Holding the drill in her right hand, she rests it inches from my eye and looks at me.
“Andrew,” she says.
“Alex,” I say back.
“Yes, Alex. When my husband passed away,” she says, “I had to give up this whole idea of who I thought I was. You know, one where I grow old with this man and live well…a life that, to me, was a perfect life.”
Paulina isn’t listening, but instead, stares at the drill which still rests on my shoulder. Something must’ve happened before.
A receptionist walks in. “Dr. Michaels, we’re ready in room five.”
Dr. Michaels lifts up the drill, and turns it back on, but continues speaking.
“You’ve gotta let go of stuff and who you wish you were,” she says, working on the next tooth. “I often try to tell myself that this is how it was supposed to be all along. I was never going to grow old with him and I was always supposed to have a life where he was in it for as long as he was. Try to think about your life like that. You can still have a good one.”
“I know but—” I mutter, trying to argue while she works on my mouth.
“Don’t talk,” she says. “Can’t have your tongue flapping around in here. Too easy to snag, you know?” she laughs.
I silence.
A minute or so goes by and she turns off the drill.
Paulina grabs it from her, like a private taking a weapon from her captain.
“Alright. We’re done here,” Michaels says. “Paulina, can you get going in room five? I’ll clean him up.”
Paulina leaves.
Dr. Michaels brushes my teeth and I rinse my mouth with a fluid, maybe fluoride.
“You’re gonna be okay kid,” Dr. Michaels says. “Stop concentrating on what you don’t have — be thankful for what you do.”
She puts her hand on my shoulder, squeezes it lovingly. And then gets up and hobbles away, bumping her arm into the sidewall on her way out.
As I stand up to go, I take one final look at the office and I laugh to myself at how terrible of an experience that was. I move my numb tongue around, sliding it along my teeth which, as far as I can tell, are all still here.
I get to my car and, out of curiosity, I pull up Dr. Michaels’ reviews on my phone.
They’re mostly five stars, which doesn’t make sense.
“What a special woman,” or “If an angel became a dentist,” they all seem to say.
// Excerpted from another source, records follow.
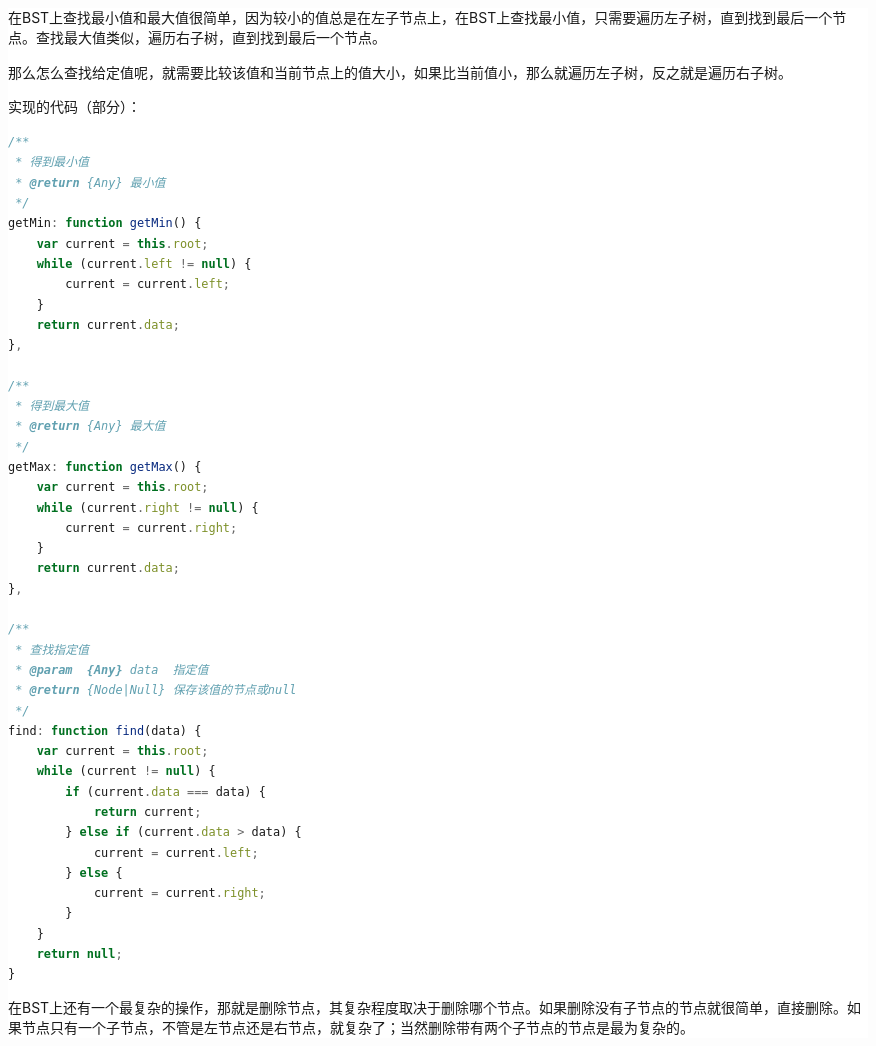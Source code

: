 在BST上查找最小值和最大值很简单，因为较小的值总是在左子节点上，在BST上查找最小值，只需要遍历左子树，直到找到最后一个节点。查找最大值类似，遍历右子树，直到找到最后一个节点。

那么怎么查找给定值呢，就需要比较该值和当前节点上的值大小，如果比当前值小，那么就遍历左子树，反之就是遍历右子树。

实现的代码（部分）：

```js
/**
 * 得到最小值
 * @return {Any} 最小值
 */
getMin: function getMin() {
	var current = this.root;
	while (current.left != null) {
		current = current.left;
	}
	return current.data;
},

/**
 * 得到最大值
 * @return {Any} 最大值
 */
getMax: function getMax() {
	var current = this.root;
	while (current.right != null) {
		current = current.right;
	}
	return current.data;
},

/**
 * 查找指定值
 * @param  {Any} data  指定值
 * @return {Node|Null} 保存该值的节点或null
 */
find: function find(data) {
	var current = this.root;
	while (current != null) {
		if (current.data === data) {
			return current;
		} else if (current.data > data) {
			current = current.left;
		} else {
			current = current.right;
		}
	}
	return null;
}
```

在BST上还有一个最复杂的操作，那就是删除节点，其复杂程度取决于删除哪个节点。如果删除没有子节点的节点就很简单，直接删除。如果节点只有一个子节点，不管是左节点还是右节点，就复杂了；当然删除带有两个子节点的节点是最为复杂的。
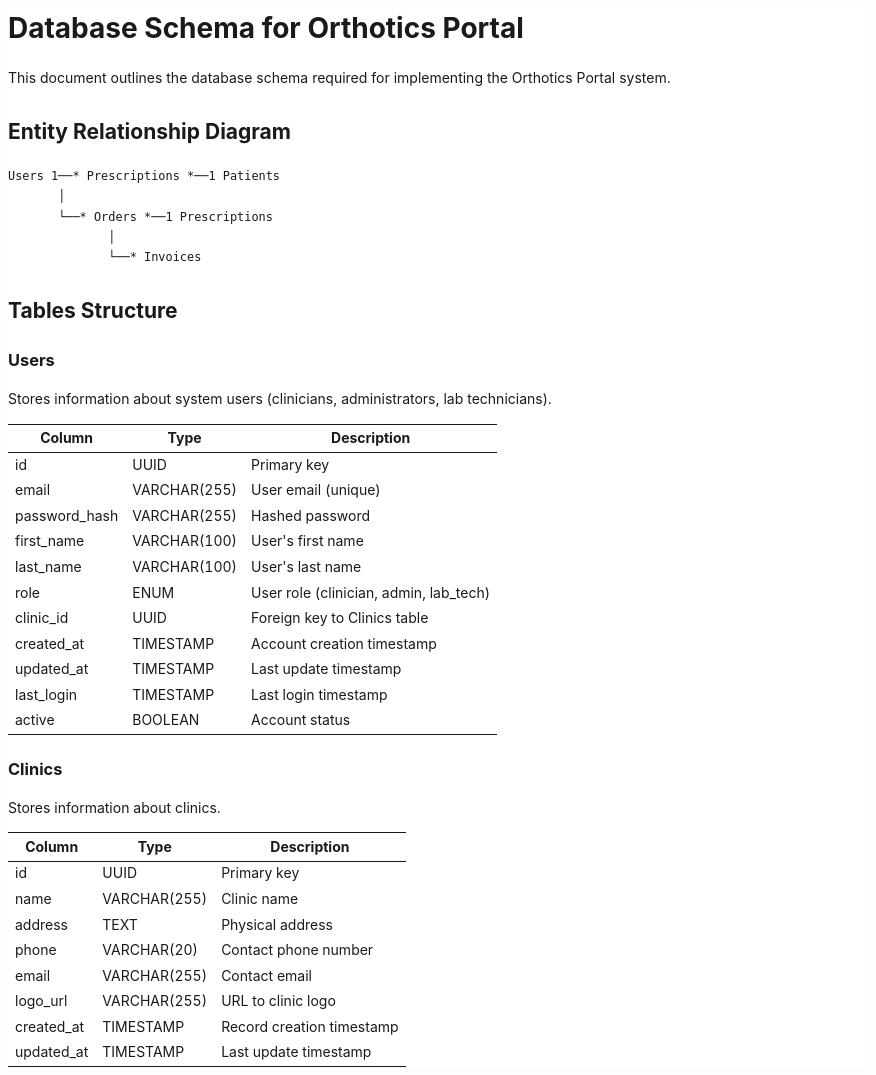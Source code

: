 # Database Schema for Orthotics Portal

This document outlines the database schema required for implementing the Orthotics Portal system.

## Entity Relationship Diagram

```
Users 1──* Prescriptions *──1 Patients
       │
       └──* Orders *──1 Prescriptions
              │
              └──* Invoices
```

## Tables Structure

### Users

Stores information about system users (clinicians, administrators, lab technicians).

| Column | Type | Description |
|--------|------|-------------|
| id | UUID | Primary key |
| email | VARCHAR(255) | User email (unique) |
| password_hash | VARCHAR(255) | Hashed password |
| first_name | VARCHAR(100) | User's first name |
| last_name | VARCHAR(100) | User's last name |
| role | ENUM | User role (clinician, admin, lab_tech) |
| clinic_id | UUID | Foreign key to Clinics table |
| created_at | TIMESTAMP | Account creation timestamp |
| updated_at | TIMESTAMP | Last update timestamp |
| last_login | TIMESTAMP | Last login timestamp |
| active | BOOLEAN | Account status |

### Clinics

Stores information about clinics.

| Column | Type | Description |
|--------|------|-------------|
| id | UUID | Primary key |
| name | VARCHAR(255) | Clinic name |
| address | TEXT | Physical address |
| phone | VARCHAR(20) | Contact phone number |
| email | VARCHAR(255) | Contact email |
| logo_url | VARCHAR(255) | URL to clinic logo |
| created_at | TIMESTAMP | Record creation timestamp |
| updated_at | TIMESTAMP | Last update timestamp |
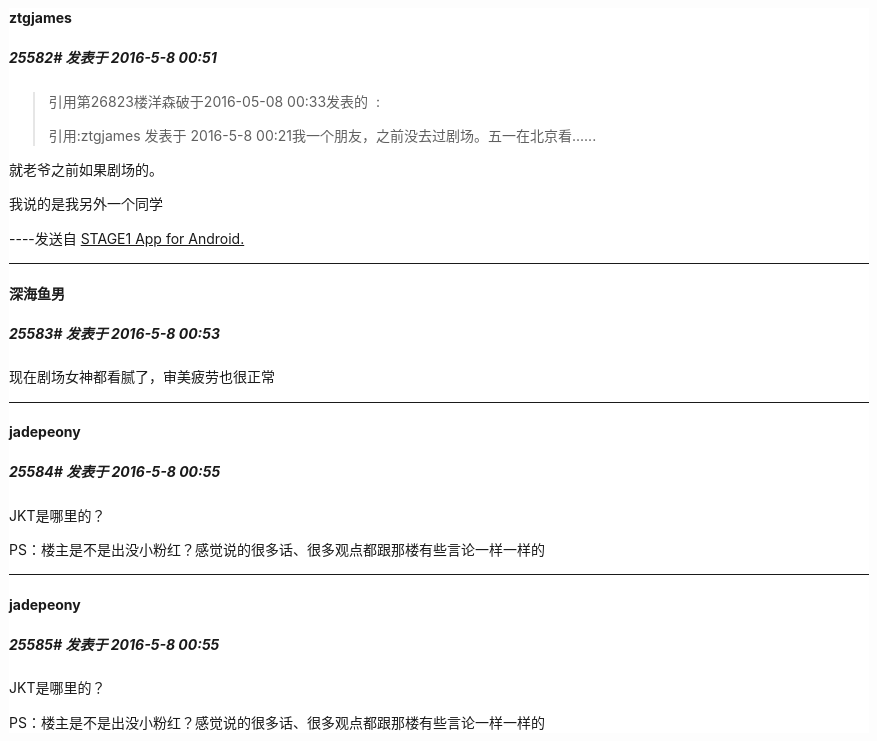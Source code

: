 ####  ztgjames  
##### 25582#       发表于 2016-5-8 00:51



<blockquote>引用第26823楼洋森破于2016-05-08 00:33发表的  :

引用:ztgjames 发表于 2016-5-8 00:21我一个朋友，之前没去过剧场。五一在北京看......</blockquote>
就老爷之前如果剧场的。

我说的是我另外一个同学


----发送自 [STAGE1 App for Android.](http://stage1.5j4m.com/?1.17)







*****

####  深海鱼男  
##### 25583#       发表于 2016-5-8 00:53




现在剧场女神都看腻了，审美疲劳也很正常







*****

####  jadepeony  
##### 25584#       发表于 2016-5-8 00:55




JKT是哪里的？

PS：楼主是不是出没小粉红？感觉说的很多话、很多观点都跟那楼有些言论一样一样的







*****

####  jadepeony  
##### 25585#       发表于 2016-5-8 00:55




JKT是哪里的？

PS：楼主是不是出没小粉红？感觉说的很多话、很多观点都跟那楼有些言论一样一样的


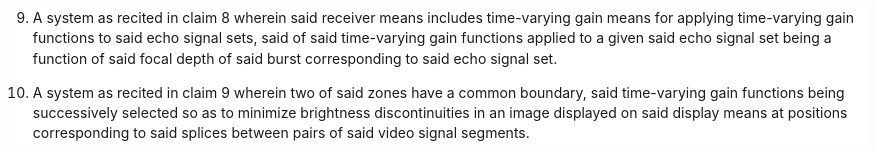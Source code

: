   
9. A system as recited in claim 8 wherein said receiver means includes time-varying gain means for applying time-varying gain functions to said echo signal sets, said of said time-varying gain functions applied to a given said echo signal set being a function of said focal depth of said burst corresponding to said echo signal set.

  
10. A system as recited in claim 9 wherein two of said zones have a common boundary, said time-varying gain functions being successively selected so as to minimize brightness discontinuities in an image displayed on said display means at positions corresponding to said splices between pairs of said video signal segments.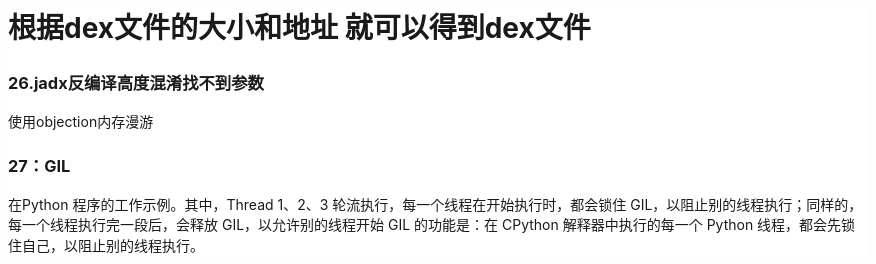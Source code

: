 # 根据dex文件的大小和地址 就可以得到dex文件
### 26.jadx反编译高度混淆找不到参数 
使用objection内存漫游
### 27：GIL 
在Python 程序的工作示例。其中，Thread 1、2、3 轮流执行，每一个线程在开始执行时，都会锁住 GIL，以阻止别的线程执行；同样的，每一个线程执行完一段后，会释放 GIL，以允许别的线程开始
GIL 的功能是：在 CPython 解释器中执行的每一个 Python 线程，都会先锁住自己，以阻止别的线程执行。

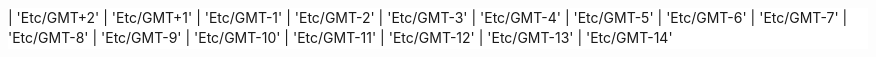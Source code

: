 | 'Etc/GMT+2'
| 'Etc/GMT+1'
| 'Etc/GMT-1'
| 'Etc/GMT-2'
| 'Etc/GMT-3'
| 'Etc/GMT-4'
| 'Etc/GMT-5'
| 'Etc/GMT-6'
| 'Etc/GMT-7'
| 'Etc/GMT-8'
| 'Etc/GMT-9'
| 'Etc/GMT-10'
| 'Etc/GMT-11'
| 'Etc/GMT-12'
| 'Etc/GMT-13'
| 'Etc/GMT-14'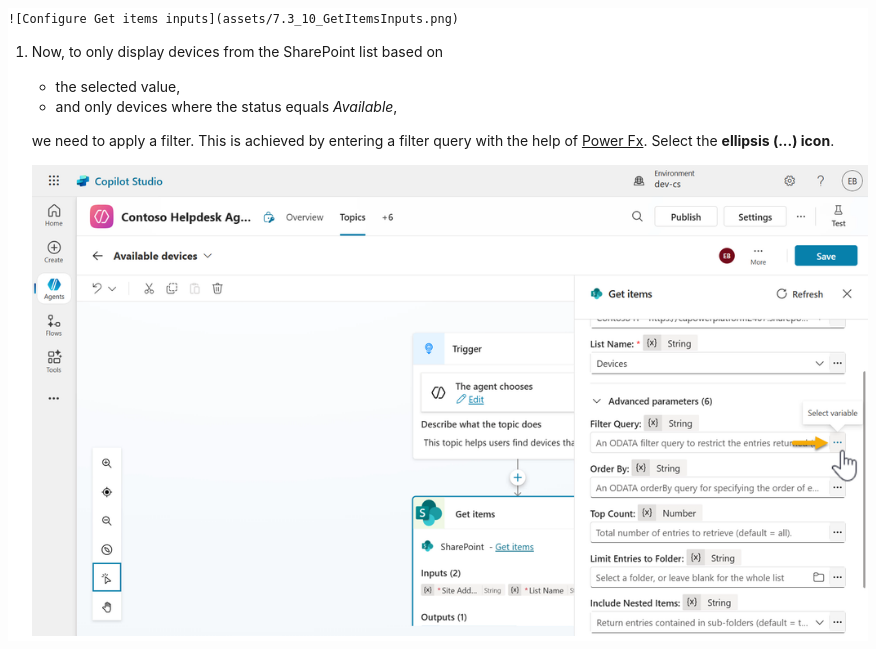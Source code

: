     ![Configure Get items inputs](assets/7.3_10_GetItemsInputs.png)

1. Now, to only display devices from the SharePoint list based on
    - the selected value,
    - and only devices where the status equals _Available_,

    we need to apply a filter. This is achieved by entering a filter query with the help of [Power Fx](/07-add-new-topic-with-trigger/README.md/#️-using-power-fx-in-your-nodes). Select the **ellipsis (...) icon**.

    ![Select ellipsis icon](assets/7.3_11_SelectVariable.png)
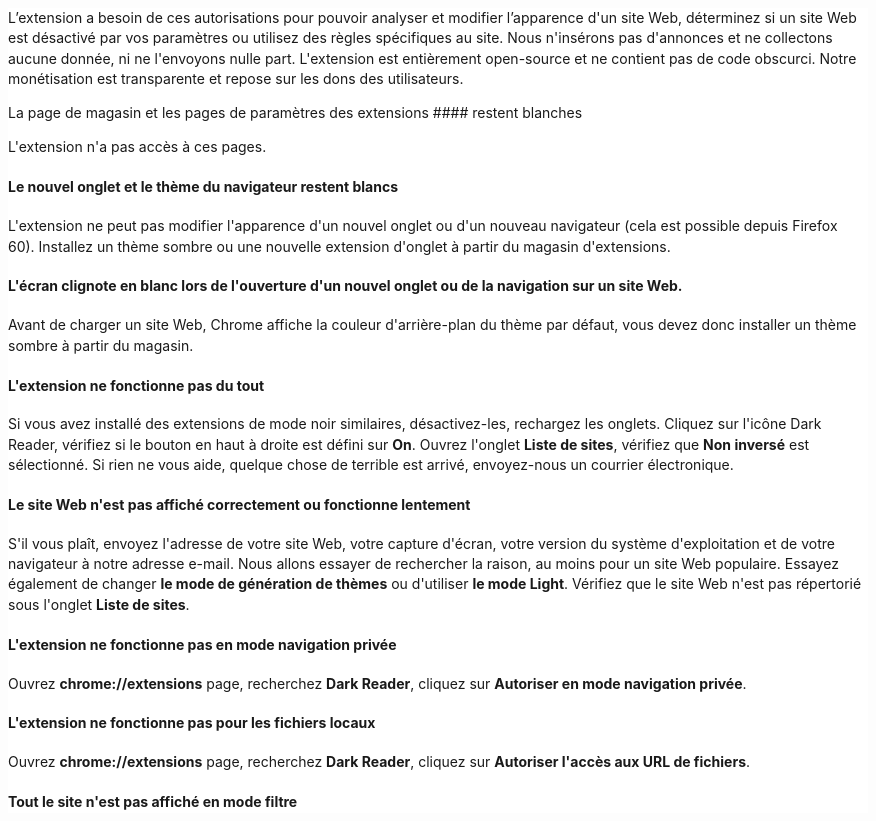 L’extension a besoin de ces autorisations pour pouvoir analyser et modifier l’apparence d'un site Web,
déterminez si un site Web est désactivé par vos paramètres ou utilisez des règles spécifiques au site.
Nous n'insérons pas d'annonces et ne collectons aucune donnée, ni ne l'envoyons nulle part.
L'extension est entièrement open-source et ne contient pas de code obscurci.
Notre monétisation est transparente et repose sur les dons des utilisateurs.

La page de magasin et les pages de paramètres des extensions #### restent blanches

L'extension n'a pas accès à ces pages.

#### Le nouvel onglet et le thème du navigateur restent blancs

L'extension ne peut pas modifier l'apparence d'un nouvel onglet ou d'un nouveau navigateur (cela est possible depuis Firefox 60).
Installez un thème sombre ou une nouvelle extension d'onglet à partir du magasin d'extensions.

#### L'écran clignote en blanc lors de l'ouverture d'un nouvel onglet ou de la navigation sur un site Web.

Avant de charger un site Web, Chrome affiche la couleur d'arrière-plan du thème par défaut,
vous devez donc installer un thème sombre à partir du magasin.

#### L'extension ne fonctionne pas du tout

Si vous avez installé des extensions de mode noir similaires, désactivez-les, rechargez les onglets.
Cliquez sur l'icône Dark Reader, vérifiez si le bouton en haut à droite est défini sur **On**.
Ouvrez l'onglet **Liste de sites**, vérifiez que **Non inversé** est sélectionné.
Si rien ne vous aide, quelque chose de terrible est arrivé, envoyez-nous un courrier électronique.

#### Le site Web n'est pas affiché correctement ou fonctionne lentement

S'il vous plaît, envoyez l'adresse de votre site Web, votre capture d'écran, votre version du système d'exploitation et de votre navigateur à notre adresse e-mail.
Nous allons essayer de rechercher la raison, au moins pour un site Web populaire.
Essayez également de changer **le mode de génération de thèmes** ou d'utiliser **le mode Light**.
Vérifiez que le site Web n'est pas répertorié sous l'onglet **Liste de sites**.

#### L'extension ne fonctionne pas en mode navigation privée

Ouvrez **chrome://extensions** page, recherchez **Dark Reader**, cliquez sur **Autoriser en mode navigation privée**.

#### L'extension ne fonctionne pas pour les fichiers locaux

Ouvrez **chrome://extensions** page, recherchez **Dark Reader**, cliquez sur **Autoriser l'accès aux URL de fichiers**.

#### Tout le site n'est pas affiché en mode filtre

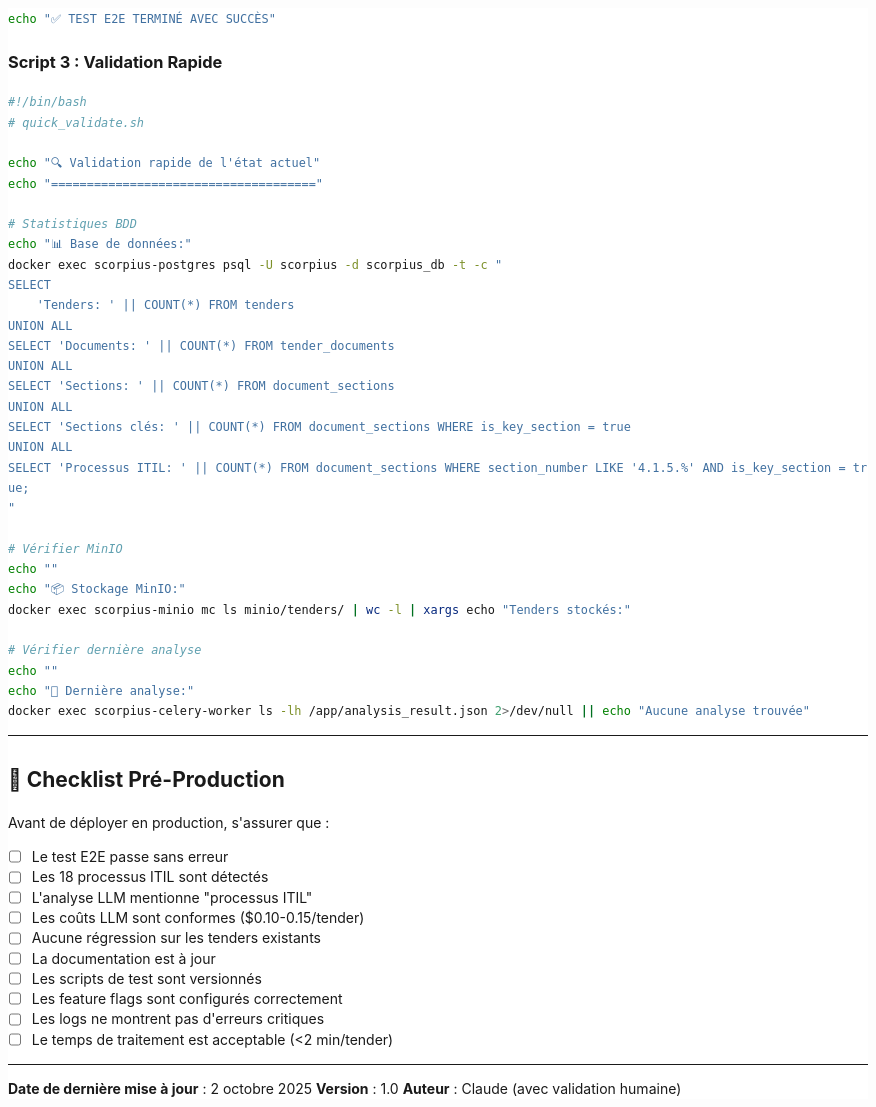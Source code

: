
 ```bash
echo "✅ TEST E2E TERMINÉ AVEC SUCCÈS"
```

### Script 3 : Validation Rapide

```bash
#!/bin/bash
# quick_validate.sh

echo "🔍 Validation rapide de l'état actuel"
echo "====================================="

# Statistiques BDD
echo "📊 Base de données:"
docker exec scorpius-postgres psql -U scorpius -d scorpius_db -t -c "
SELECT
    'Tenders: ' || COUNT(*) FROM tenders
UNION ALL
SELECT 'Documents: ' || COUNT(*) FROM tender_documents
UNION ALL
SELECT 'Sections: ' || COUNT(*) FROM document_sections
UNION ALL
SELECT 'Sections clés: ' || COUNT(*) FROM document_sections WHERE is_key_section = true
UNION ALL
SELECT 'Processus ITIL: ' || COUNT(*) FROM document_sections WHERE section_number LIKE '4.1.5.%' AND is_key_section = true;
"

# Vérifier MinIO
echo ""
echo "📦 Stockage MinIO:"
docker exec scorpius-minio mc ls minio/tenders/ | wc -l | xargs echo "Tenders stockés:"

# Vérifier dernière analyse
echo ""
echo "📄 Dernière analyse:"
docker exec scorpius-celery-worker ls -lh /app/analysis_result.json 2>/dev/null || echo "Aucune analyse trouvée"
```

---

## 🎯 Checklist Pré-Production

Avant de déployer en production, s'assurer que :

- [ ] Le test E2E passe sans erreur
- [ ] Les 18 processus ITIL sont détectés
- [ ] L'analyse LLM mentionne "processus ITIL"
- [ ] Les coûts LLM sont conformes ($0.10-0.15/tender)
- [ ] Aucune régression sur les tenders existants
- [ ] La documentation est à jour
- [ ] Les scripts de test sont versionnés
- [ ] Les feature flags sont configurés correctement
- [ ] Les logs ne montrent pas d'erreurs critiques
- [ ] Le temps de traitement est acceptable (<2 min/tender)

---

**Date de dernière mise à jour** : 2 octobre 2025
**Version** : 1.0
**Auteur** : Claude (avec validation humaine)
Notably, there is nothing about her actual dentistry.
I sort by Lowest.
1-star from Jackie.
“She dropped the drill on my face two different times. The second time I yelled at her and then she ended up cutting part of my tongue and I’m STILL BLEEDING THIS LADY IS TERRIBLE!”
I guess Jackie should’ve let Dr. Michaels do more of the talking.
I taste something metallic. A cut alongside my gums from the drill. I pull down the car mirror to take a look and I gasp to see blood across my cheek and chin, along with a couple of red fingerprints on my shoulder.
I laugh and then pause to do my normal ‘Am I too dizzy to drive’ check? And I realize that I’m not.
And that my teeth are still there.
And that I’m lucky, even if just for this moment, to be able to live in Miami, where I can drive a car with fully working airbags, and watch a TikTok man with acid-esque tapestries make a claim about life giving me what I need and have him turn out to be right.